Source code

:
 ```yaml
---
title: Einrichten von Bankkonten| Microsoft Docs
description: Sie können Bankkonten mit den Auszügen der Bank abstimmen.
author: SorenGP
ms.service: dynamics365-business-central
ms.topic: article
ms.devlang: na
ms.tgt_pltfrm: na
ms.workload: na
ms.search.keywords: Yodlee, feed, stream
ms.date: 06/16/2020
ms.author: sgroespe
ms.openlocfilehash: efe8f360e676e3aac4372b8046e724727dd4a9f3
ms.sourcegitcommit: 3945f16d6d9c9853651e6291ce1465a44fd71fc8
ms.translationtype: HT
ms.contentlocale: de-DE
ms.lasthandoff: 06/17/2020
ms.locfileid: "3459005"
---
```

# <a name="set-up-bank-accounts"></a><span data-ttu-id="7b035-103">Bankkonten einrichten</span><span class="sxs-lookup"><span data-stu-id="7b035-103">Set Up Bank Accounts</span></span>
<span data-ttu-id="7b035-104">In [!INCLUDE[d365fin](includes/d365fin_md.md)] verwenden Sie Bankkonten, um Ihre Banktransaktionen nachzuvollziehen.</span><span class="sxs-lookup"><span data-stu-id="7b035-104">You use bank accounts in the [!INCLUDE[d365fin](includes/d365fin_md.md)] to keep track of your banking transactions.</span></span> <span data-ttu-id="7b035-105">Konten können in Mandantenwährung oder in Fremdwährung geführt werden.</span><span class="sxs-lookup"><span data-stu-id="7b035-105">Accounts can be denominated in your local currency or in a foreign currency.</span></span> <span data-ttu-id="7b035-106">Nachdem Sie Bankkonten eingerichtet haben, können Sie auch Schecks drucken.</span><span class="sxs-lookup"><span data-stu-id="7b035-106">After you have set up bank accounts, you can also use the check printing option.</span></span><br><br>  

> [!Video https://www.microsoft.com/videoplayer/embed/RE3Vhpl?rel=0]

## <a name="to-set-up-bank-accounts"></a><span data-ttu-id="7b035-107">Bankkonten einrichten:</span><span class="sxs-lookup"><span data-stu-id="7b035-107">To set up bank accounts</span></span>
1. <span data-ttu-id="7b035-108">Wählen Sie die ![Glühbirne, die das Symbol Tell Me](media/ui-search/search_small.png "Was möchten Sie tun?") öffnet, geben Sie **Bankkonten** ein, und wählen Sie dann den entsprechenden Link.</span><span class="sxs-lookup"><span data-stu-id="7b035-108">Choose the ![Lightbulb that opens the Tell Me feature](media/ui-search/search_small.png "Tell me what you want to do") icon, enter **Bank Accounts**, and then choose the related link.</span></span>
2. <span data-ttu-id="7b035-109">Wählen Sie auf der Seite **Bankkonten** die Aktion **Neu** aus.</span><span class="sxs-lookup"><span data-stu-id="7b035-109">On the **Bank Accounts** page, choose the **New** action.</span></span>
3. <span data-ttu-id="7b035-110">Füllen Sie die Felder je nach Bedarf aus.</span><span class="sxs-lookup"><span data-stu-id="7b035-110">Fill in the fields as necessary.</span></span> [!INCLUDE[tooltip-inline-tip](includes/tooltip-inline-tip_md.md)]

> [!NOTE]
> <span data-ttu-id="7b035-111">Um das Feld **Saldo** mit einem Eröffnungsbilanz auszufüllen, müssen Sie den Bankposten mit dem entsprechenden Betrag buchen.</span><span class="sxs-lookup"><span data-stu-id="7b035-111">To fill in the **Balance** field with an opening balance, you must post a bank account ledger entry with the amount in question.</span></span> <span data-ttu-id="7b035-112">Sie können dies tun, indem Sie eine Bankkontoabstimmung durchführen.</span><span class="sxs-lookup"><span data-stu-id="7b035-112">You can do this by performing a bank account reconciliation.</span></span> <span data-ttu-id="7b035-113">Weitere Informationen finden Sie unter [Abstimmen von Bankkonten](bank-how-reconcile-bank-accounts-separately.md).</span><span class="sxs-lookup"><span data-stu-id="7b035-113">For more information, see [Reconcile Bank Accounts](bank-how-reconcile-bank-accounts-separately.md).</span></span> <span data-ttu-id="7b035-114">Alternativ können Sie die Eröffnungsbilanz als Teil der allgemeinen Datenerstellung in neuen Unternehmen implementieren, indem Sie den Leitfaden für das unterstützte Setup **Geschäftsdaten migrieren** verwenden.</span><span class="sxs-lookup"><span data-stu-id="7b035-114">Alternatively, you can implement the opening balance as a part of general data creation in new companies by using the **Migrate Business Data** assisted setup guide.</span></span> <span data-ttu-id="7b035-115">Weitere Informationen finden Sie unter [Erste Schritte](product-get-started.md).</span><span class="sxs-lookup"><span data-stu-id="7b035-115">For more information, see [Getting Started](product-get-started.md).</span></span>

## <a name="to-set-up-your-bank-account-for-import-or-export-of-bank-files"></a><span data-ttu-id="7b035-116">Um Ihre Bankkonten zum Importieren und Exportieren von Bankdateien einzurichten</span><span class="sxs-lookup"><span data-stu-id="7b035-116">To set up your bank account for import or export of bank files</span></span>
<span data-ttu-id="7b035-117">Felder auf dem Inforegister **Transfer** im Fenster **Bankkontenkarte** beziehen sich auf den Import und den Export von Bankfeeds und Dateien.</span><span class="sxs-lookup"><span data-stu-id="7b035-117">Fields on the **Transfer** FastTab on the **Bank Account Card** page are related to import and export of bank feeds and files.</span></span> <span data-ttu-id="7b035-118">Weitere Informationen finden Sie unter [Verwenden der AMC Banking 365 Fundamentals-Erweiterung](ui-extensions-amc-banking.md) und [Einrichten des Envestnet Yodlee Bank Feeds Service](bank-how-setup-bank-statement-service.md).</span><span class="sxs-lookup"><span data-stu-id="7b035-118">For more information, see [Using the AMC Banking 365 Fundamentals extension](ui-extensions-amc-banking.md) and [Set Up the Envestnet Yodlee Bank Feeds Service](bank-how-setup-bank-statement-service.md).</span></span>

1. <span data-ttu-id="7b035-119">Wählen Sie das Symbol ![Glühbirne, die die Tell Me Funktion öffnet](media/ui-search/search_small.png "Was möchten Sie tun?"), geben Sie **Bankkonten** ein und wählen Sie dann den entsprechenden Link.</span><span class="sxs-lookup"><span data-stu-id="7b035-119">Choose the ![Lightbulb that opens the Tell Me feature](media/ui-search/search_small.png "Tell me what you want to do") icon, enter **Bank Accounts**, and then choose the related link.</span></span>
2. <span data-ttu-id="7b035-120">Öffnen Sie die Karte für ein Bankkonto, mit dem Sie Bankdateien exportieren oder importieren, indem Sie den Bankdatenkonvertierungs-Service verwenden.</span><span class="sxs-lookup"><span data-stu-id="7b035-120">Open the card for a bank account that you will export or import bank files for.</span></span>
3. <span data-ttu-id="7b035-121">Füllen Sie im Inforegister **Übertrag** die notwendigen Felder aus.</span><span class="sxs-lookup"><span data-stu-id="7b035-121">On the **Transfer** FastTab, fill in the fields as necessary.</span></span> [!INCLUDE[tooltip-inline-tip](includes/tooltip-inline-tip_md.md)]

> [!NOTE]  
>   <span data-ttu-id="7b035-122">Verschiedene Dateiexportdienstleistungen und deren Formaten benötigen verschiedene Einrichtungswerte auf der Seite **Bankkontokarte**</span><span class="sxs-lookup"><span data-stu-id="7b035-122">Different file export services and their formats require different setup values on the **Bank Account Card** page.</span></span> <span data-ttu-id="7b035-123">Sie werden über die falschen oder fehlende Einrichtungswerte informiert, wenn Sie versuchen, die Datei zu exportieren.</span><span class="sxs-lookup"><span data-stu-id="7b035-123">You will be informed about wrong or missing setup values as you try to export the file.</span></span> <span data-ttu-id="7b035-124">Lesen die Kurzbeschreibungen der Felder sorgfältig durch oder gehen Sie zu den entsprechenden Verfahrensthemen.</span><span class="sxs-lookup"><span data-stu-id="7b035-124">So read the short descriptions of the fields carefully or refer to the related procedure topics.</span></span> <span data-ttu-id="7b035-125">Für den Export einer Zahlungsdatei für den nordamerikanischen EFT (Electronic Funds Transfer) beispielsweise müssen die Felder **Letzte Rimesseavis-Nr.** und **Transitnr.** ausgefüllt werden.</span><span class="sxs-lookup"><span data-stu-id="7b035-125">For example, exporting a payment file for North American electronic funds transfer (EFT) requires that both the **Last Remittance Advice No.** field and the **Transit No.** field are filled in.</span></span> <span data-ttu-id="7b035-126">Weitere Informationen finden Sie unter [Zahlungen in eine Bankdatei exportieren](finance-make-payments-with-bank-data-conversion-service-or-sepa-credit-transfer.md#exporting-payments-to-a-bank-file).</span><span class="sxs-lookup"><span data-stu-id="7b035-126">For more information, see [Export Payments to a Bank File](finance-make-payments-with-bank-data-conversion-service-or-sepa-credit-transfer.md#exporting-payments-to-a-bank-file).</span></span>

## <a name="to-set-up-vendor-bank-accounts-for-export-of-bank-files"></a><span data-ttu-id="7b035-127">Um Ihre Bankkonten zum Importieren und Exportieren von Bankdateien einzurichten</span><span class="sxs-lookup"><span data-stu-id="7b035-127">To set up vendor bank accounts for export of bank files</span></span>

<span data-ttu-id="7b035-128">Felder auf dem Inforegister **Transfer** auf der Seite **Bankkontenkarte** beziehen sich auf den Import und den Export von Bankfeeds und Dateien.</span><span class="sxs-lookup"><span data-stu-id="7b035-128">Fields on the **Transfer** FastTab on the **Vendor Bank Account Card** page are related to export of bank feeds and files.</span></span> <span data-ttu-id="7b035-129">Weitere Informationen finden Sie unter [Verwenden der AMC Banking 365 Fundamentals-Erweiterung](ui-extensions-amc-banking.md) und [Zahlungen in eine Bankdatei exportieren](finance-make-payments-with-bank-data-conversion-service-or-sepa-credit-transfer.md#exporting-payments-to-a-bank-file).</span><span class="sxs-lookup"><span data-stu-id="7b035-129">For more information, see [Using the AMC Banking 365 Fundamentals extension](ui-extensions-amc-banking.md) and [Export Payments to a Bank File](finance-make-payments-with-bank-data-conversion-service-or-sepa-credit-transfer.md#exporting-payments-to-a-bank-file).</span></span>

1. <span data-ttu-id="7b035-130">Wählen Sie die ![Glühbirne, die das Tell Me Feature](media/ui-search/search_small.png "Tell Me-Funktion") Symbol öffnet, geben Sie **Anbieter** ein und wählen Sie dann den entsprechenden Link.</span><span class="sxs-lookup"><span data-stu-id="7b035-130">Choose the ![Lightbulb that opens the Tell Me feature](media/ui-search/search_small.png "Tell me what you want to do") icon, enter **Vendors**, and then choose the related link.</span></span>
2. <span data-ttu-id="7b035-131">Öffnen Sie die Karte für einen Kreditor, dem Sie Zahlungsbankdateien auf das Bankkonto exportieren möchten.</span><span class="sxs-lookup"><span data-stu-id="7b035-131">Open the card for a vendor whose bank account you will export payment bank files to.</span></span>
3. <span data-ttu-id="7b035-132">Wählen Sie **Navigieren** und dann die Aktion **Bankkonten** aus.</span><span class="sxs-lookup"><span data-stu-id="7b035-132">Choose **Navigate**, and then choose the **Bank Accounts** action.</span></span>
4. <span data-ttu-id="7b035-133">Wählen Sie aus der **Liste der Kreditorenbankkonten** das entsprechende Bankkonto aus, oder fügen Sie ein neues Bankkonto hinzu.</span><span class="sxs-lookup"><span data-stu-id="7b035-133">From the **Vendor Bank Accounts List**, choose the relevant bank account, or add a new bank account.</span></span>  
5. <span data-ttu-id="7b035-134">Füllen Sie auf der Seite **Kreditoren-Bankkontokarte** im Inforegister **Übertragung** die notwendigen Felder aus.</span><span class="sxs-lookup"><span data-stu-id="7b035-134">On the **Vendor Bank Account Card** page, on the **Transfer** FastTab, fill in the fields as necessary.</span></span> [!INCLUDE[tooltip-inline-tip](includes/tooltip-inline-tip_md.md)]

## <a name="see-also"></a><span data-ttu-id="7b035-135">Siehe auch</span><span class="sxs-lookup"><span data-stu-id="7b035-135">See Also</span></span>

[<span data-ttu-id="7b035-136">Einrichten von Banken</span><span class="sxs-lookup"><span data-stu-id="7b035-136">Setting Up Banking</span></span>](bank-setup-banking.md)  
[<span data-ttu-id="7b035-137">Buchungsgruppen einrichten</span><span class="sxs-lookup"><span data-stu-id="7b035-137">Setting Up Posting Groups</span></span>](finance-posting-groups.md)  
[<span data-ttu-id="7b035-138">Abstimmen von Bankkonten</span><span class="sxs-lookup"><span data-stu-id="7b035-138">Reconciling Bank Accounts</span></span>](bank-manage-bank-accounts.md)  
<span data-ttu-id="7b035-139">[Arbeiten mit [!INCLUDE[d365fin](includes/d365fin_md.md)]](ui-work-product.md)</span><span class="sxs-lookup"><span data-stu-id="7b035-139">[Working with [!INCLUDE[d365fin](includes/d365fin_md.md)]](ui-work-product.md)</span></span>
=======
What the task asks => Find the lines above that contain the word "Setting" and collect them.

Result =>
[<span data-ttu-id="7b035-136">Einrichten von Banken</span><span class="sxs-lookup"><span data-stu-id="7b035-136">Setting Up Banking</span></span>](bank-setup-banking.md)  
[<span data-ttu-id="7b035-137">Buchungsgruppen einrichten</span><span class="sxs-lookup"><span data-stu-id="7b035-137">Setting Up Posting Groups</span></span>](finance-posting-groups.md)  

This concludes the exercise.